Sometimes I feel like Records Retention is the red-headed step child. It's obviously important, almost every regulation that covers us talks about it to one extent or another. There's a base assumption under the major frameworks that retention is happening1. Having a policy around records management is even a requirement under SOX, and for certain classifications of data under PCI-DSS and HIPAA. Despite all this, based on my experience, retention schedules are often amongst the last policies to be built and the least likely to be enforced.

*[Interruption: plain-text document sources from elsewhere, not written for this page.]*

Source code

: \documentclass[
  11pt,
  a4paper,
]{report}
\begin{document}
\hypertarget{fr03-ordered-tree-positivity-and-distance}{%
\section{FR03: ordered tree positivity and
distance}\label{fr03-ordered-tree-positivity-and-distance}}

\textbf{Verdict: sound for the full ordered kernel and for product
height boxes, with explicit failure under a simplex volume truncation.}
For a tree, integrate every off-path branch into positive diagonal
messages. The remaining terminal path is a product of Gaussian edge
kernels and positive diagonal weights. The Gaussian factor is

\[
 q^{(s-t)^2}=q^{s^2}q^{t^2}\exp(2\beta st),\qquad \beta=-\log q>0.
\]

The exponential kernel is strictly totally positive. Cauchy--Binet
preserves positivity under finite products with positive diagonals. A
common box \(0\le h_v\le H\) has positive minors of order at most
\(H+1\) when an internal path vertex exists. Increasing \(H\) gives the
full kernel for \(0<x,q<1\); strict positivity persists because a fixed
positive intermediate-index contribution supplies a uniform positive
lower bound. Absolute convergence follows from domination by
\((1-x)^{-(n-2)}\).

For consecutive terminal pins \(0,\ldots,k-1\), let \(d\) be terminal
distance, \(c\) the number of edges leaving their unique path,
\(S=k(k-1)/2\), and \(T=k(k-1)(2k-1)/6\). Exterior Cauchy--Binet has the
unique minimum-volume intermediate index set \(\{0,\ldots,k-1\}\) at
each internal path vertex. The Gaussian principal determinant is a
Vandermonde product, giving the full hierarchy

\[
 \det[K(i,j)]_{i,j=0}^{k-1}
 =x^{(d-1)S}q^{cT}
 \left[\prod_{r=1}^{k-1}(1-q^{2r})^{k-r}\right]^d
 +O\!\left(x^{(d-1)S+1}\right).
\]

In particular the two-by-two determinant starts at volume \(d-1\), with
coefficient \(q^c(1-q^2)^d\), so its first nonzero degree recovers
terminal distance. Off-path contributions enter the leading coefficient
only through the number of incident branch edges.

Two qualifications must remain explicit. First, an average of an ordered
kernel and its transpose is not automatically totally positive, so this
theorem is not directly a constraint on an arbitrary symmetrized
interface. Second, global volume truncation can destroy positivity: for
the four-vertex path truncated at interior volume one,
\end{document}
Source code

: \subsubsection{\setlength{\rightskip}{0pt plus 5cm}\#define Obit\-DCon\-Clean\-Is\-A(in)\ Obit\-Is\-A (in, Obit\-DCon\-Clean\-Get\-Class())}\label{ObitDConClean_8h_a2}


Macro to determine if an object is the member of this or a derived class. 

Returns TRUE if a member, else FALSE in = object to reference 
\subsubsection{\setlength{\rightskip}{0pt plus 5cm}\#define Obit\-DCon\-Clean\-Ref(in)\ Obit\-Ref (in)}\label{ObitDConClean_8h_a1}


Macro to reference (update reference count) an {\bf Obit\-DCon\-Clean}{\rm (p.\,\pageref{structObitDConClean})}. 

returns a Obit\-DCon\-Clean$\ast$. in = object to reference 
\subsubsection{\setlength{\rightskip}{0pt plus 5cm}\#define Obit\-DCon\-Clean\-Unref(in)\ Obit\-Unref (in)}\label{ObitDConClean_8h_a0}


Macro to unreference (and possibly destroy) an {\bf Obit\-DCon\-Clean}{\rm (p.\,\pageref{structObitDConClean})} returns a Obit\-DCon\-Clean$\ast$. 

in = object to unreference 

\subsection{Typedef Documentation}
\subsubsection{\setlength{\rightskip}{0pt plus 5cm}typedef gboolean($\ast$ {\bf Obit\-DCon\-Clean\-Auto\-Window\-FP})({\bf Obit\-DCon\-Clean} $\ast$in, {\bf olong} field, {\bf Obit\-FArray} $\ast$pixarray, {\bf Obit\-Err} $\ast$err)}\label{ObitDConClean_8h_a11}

Personally, I find this somewhat backwards. Instituting a Records Retention policy is one of the easier policies to write. At its core a retention schedule is not much more than a list of data types and when they're to be disposed of. The trick is figuring out what those time frames should be. For each data type you need to take into account at least:

  • Liability — We cannot be held liable for any data that falls outside of our published retention schedules (unless the published schedule contradicts regulation or legislation).
  • Storage — Keeping stuff a long time means we have to pay to keep it.
  • Processing — The longer back we keep data, particularly logs and alerts, the longer it generally takes to run reports and process the data.
  • Usability — We need to understand how we’re going to use the information so we can know out how long we actually need to keep it.
  • Compliance — Most regulations, laws, and standards define minimum storage times, sometimes you’ll see maximums. Whatever else we need to make sure we follow these, or else get someone higher than us to sign off on ignoring the requirement.

Generally speaking liability, storage, and processing lean towards keeping data as short a time as possible. Usability and compliance can set specific maximums or minimums.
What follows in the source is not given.